America may be “exceptional,” but American political scientists tend to assume otherwise. In a recent paper in the journal Polity (ungated version) Elena Maltseva and I show that political scientists writing in their flagship journal, the American Political Science Review, have generally assumed that data emerging from the U.S. context are applicable to other country-contexts. Fair assumption? Useful assumption? We think not.

Here’s our abstract:

Edward Schatz and Elena Maltseva, “Assumed to be Universal: The Leap from Data to Knowledge in the American Political Science Review,” Polity, June 2012.

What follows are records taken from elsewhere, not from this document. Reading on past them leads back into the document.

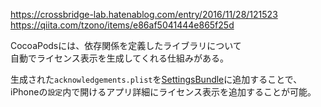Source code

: https://crossbridge-lab.hatenablog.com/entry/2016/11/28/121523  
https://qiita.com/tzono/items/e86af5041444e865f25d

CocoaPodsには、依存関係を定義したライブラリについて  
自動でライセンス表示を生成してくれる仕組みがある。

生成された`acknowledgements.plist`を[SettingsBundle](iOS/SettingsBundle.md)に追加することで、  
iPhoneの`設定`内で開けるアプリ詳細にライセンス表示を追加することが可能。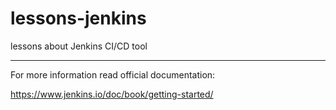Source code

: # lessons-jenkins
lessons about Jenkins CI/CD tool

---
For more information read official documentation:

https://www.jenkins.io/doc/book/getting-started/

The language scholars use to describe research findings has potentially enormous implications for how a science of politics develops. Consider the history of marked and unmarked terms in the American Political Science Review. Modifiers that mark reported data as spatially or temporally “different” (versus linguistically leaving the data unmarked and thus implying that the information is universal and “normal”) reflect predominant power relations. Marking, furthermore, can contribute to future power relations. Finally, knowledge claims that are made without acute attention to the marking of data are likely to be faulty. Because the implications for a science of politics are neither politically nor analytically innocent, political scientists should reveal (rather than conceal) and foreground (rather than background) the geographic and temporal origins of their data.

From this, a modest proposal: let’s “foreground” where our data come from! Whatever generalizations emerge will be far better grounded.


Tobin Grant July 5, 2012 at 12:52 pm

I worked with Ed while he was a prof here at Southern Illinois, and he convinced me of this bias long ago. I think it’s fair — and more importantly scientifically accurate — to

a) include temporal and spatial descriptors in the titles of all studies.
b) exclude them altogether. No need to say, “Legislative Committees in France…”

Or, leave it to the authors to decide if the piece should include a marker saying when and where the data is from.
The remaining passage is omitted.